=== Begin Enclosure ===
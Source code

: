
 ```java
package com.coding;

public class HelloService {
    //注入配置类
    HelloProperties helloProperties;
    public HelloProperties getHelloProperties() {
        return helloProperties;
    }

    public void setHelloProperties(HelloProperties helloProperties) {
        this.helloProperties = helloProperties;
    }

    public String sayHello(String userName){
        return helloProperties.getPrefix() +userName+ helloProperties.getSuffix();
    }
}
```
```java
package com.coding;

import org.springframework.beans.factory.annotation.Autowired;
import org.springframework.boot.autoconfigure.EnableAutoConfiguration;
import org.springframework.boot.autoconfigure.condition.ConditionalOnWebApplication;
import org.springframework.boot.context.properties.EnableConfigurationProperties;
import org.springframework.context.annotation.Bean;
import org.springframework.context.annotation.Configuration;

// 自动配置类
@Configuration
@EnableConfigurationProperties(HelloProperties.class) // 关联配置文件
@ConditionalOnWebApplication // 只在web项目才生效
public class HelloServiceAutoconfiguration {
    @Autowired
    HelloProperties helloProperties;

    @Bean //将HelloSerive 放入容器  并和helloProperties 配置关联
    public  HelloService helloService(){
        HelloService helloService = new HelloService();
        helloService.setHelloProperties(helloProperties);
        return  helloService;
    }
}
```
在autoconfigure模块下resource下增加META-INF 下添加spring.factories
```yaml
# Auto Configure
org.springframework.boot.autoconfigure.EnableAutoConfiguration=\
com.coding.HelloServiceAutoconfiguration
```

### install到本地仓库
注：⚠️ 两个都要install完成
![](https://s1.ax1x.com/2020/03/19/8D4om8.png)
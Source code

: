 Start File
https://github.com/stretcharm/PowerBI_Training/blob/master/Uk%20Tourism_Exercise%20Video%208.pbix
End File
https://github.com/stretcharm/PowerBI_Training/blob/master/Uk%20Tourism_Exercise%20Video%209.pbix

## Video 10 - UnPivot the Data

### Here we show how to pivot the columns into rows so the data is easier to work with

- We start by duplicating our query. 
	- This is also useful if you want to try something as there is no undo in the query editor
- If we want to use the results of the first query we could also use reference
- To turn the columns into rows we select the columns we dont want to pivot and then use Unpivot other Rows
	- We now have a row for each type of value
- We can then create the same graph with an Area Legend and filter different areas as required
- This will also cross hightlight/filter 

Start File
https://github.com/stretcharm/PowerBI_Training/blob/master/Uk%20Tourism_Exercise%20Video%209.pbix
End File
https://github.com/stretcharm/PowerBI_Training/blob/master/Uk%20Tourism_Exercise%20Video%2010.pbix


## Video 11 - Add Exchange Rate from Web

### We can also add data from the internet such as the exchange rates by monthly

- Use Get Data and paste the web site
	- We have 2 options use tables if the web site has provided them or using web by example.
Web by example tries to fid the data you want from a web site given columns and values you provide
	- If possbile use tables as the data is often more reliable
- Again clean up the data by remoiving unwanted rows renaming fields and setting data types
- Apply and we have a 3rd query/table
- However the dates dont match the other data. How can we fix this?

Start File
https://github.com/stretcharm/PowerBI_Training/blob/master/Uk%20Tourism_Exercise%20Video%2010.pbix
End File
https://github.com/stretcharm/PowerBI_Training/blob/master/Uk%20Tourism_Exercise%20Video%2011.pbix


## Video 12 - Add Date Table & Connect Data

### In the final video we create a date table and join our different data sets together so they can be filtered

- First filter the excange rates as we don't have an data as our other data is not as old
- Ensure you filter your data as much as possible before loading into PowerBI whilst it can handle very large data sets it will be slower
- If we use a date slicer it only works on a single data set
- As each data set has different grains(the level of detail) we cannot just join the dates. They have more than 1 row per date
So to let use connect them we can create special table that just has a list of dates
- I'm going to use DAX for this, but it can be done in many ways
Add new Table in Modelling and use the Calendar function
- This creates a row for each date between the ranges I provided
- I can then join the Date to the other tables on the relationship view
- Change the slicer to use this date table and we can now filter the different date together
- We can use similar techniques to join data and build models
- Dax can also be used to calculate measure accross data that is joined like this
=== End Enclosure ===
- [Your assignment] Word for word, copy out the entries.

- [Problem solution]
Source code

:
 ```java
package com.coding;

public class HelloService {
    //注入配置类
    HelloProperties helloProperties;
    public HelloProperties getHelloProperties() {
        return helloProperties;
    }

    public void setHelloProperties(HelloProperties helloProperties) {
        this.helloProperties = helloProperties;
    }

    public String sayHello(String userName){
        return helloProperties.getPrefix() +userName+ helloProperties.getSuffix();
    }
}
```
```java
package com.coding;

import org.springframework.beans.factory.annotation.Autowired;
import org.springframework.boot.autoconfigure.EnableAutoConfiguration;
import org.springframework.boot.autoconfigure.condition.ConditionalOnWebApplication;
import org.springframework.boot.context.properties.EnableConfigurationProperties;
import org.springframework.context.annotation.Bean;
import org.springframework.context.annotation.Configuration;

// 自动配置类
@Configuration
@EnableConfigurationProperties(HelloProperties.class) // 关联配置文件
@ConditionalOnWebApplication // 只在web项目才生效
public class HelloServiceAutoconfiguration {
    @Autowired
    HelloProperties helloProperties;

    @Bean //将HelloSerive 放入容器  并和helloProperties 配置关联
    public  HelloService helloService(){
        HelloService helloService = new HelloService();
        helloService.setHelloProperties(helloProperties);
        return  helloService;
    }
}
```
在autoconfigure模块下resource下增加META-INF 下添加spring.factories
```yaml
# Auto Configure
org.springframework.boot.autoconfigure.EnableAutoConfiguration=\
com.coding.HelloServiceAutoconfiguration
```

### install到本地仓库
注：⚠️ 两个都要install完成
![](https://s1.ax1x.com/2020/03/19/8D4om8.png)
Source code

: Start File
https://github.com/stretcharm/PowerBI_Training/blob/master/Uk%20Tourism_Exercise%20Video%208.pbix
End File
https://github.com/stretcharm/PowerBI_Training/blob/master/Uk%20Tourism_Exercise%20Video%209.pbix

## Video 10 - UnPivot the Data

### Here we show how to pivot the columns into rows so the data is easier to work with

- We start by duplicating our query. 
	- This is also useful if you want to try something as there is no undo in the query editor
- If we want to use the results of the first query we could also use reference
- To turn the columns into rows we select the columns we dont want to pivot and then use Unpivot other Rows
	- We now have a row for each type of value
- We can then create the same graph with an Area Legend and filter different areas as required
- This will also cross hightlight/filter 

Start File
https://github.com/stretcharm/PowerBI_Training/blob/master/Uk%20Tourism_Exercise%20Video%209.pbix
End File
https://github.com/stretcharm/PowerBI_Training/blob/master/Uk%20Tourism_Exercise%20Video%2010.pbix


## Video 11 - Add Exchange Rate from Web

### We can also add data from the internet such as the exchange rates by monthly

- Use Get Data and paste the web site
	- We have 2 options use tables if the web site has provided them or using web by example.
Web by example tries to fid the data you want from a web site given columns and values you provide
	- If possbile use tables as the data is often more reliable
- Again clean up the data by remoiving unwanted rows renaming fields and setting data types
- Apply and we have a 3rd query/table
- However the dates dont match the other data. How can we fix this?

Start File
https://github.com/stretcharm/PowerBI_Training/blob/master/Uk%20Tourism_Exercise%20Video%2010.pbix
End File
https://github.com/stretcharm/PowerBI_Training/blob/master/Uk%20Tourism_Exercise%20Video%2011.pbix


## Video 12 - Add Date Table & Connect Data

### In the final video we create a date table and join our different data sets together so they can be filtered

- First filter the excange rates as we don't have an data as our other data is not as old
- Ensure you filter your data as much as possible before loading into PowerBI whilst it can handle very large data sets it will be slower
- If we use a date slicer it only works on a single data set
- As each data set has different grains(the level of detail) we cannot just join the dates. They have more than 1 row per date
So to let use connect them we can create special table that just has a list of dates
- I'm going to use DAX for this, but it can be done in many ways
Add new Table in Modelling and use the Calendar function
- This creates a row for each date between the ranges I provided
- I can then join the Date to the other tables on the relationship view
- Change the slicer to use this date table and we can now filter the different date together
- We can use similar techniques to join data and build models
- Dax can also be used to calculate measure accross data that is joined like this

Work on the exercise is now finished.